§ **RECORD EXTRACTS**
··········
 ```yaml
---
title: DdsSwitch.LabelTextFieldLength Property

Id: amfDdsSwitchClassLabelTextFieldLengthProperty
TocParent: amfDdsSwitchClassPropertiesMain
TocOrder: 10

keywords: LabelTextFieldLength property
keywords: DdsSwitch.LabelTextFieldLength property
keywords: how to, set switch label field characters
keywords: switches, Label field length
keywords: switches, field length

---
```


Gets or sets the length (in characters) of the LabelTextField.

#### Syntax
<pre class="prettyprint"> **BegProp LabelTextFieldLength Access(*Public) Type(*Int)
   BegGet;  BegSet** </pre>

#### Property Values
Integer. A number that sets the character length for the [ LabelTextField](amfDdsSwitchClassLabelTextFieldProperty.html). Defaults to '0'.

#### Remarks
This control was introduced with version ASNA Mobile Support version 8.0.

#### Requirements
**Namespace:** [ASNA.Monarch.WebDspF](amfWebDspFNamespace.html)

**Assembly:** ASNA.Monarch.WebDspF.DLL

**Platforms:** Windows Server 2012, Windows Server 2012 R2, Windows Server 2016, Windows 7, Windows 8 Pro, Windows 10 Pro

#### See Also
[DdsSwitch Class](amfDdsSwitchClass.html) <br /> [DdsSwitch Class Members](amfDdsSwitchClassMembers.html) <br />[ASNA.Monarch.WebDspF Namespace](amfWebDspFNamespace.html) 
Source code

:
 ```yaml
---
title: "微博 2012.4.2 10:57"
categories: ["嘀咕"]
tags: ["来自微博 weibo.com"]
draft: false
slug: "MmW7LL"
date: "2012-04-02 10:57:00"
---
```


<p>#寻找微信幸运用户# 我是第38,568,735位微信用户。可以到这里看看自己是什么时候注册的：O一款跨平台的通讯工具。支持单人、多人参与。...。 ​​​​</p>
··········
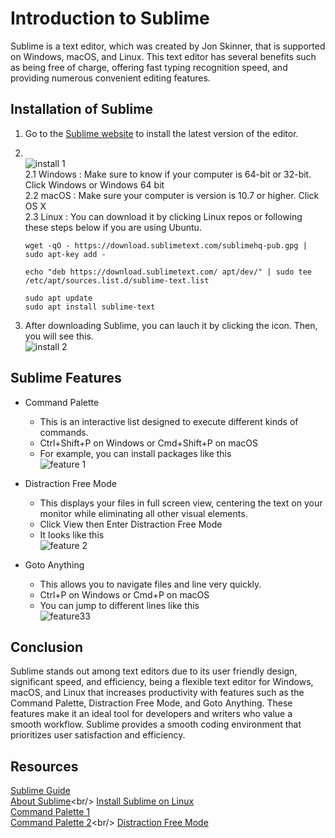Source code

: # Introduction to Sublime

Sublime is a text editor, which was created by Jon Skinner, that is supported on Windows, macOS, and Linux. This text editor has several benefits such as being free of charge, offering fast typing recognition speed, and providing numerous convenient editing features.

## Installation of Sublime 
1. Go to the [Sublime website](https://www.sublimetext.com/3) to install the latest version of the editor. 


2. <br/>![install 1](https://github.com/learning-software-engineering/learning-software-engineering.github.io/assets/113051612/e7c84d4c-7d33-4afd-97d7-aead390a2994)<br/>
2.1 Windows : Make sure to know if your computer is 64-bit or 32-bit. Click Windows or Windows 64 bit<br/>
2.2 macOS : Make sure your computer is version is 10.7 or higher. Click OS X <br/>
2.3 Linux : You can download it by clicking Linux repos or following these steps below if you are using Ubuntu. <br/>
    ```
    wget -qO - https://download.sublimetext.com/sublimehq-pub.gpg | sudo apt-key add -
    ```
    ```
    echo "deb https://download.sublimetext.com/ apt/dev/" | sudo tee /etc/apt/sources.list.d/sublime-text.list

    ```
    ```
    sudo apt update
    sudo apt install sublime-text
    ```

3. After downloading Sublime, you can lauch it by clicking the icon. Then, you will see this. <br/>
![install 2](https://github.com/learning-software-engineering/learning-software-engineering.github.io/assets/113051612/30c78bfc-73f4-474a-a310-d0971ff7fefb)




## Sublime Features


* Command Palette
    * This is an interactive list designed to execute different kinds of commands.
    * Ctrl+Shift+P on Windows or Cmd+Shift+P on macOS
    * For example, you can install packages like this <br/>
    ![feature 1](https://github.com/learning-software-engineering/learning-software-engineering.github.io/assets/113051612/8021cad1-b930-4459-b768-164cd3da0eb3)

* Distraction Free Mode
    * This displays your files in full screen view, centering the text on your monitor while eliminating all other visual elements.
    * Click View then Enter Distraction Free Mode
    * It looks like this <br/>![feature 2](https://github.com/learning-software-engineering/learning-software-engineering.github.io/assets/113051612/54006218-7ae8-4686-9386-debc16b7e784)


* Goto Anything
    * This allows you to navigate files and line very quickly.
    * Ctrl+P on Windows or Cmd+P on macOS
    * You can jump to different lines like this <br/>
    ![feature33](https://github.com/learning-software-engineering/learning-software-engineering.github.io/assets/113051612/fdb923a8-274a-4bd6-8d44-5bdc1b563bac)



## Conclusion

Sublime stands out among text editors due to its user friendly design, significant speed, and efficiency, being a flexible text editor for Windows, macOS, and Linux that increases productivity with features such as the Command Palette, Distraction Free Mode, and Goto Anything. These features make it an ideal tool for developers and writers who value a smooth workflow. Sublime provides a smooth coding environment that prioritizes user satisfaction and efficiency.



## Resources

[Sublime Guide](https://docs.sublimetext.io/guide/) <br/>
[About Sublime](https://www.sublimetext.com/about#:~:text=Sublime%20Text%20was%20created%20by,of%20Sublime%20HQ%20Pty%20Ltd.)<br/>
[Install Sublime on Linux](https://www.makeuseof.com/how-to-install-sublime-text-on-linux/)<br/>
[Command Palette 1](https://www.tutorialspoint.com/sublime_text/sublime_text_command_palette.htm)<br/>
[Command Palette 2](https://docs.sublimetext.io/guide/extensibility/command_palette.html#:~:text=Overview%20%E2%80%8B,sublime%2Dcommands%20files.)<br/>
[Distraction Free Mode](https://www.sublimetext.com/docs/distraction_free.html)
··········
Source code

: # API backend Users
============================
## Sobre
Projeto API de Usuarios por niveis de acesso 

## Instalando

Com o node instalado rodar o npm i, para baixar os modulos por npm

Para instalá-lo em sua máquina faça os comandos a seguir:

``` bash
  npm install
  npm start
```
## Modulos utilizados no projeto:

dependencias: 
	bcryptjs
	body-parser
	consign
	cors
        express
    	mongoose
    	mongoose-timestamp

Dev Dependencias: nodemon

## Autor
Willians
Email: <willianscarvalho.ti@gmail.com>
··········
§ **DIRECTIONS FOR THIS TASK**
Starting from the data above, filter for lines with "Monarch" and copy each one.

§ **RESPONSE TO THIS EXERCISE**
**Namespace:** [ASNA.Monarch.WebDspF](amfWebDspFNamespace.html)
**Assembly:** ASNA.Monarch.WebDspF.DLL
[DdsSwitch Class](amfDdsSwitchClass.html) <br /> [DdsSwitch Class Members](amfDdsSwitchClassMembers.html) <br />[ASNA.Monarch.WebDspF Namespace](amfWebDspFNamespace.html) 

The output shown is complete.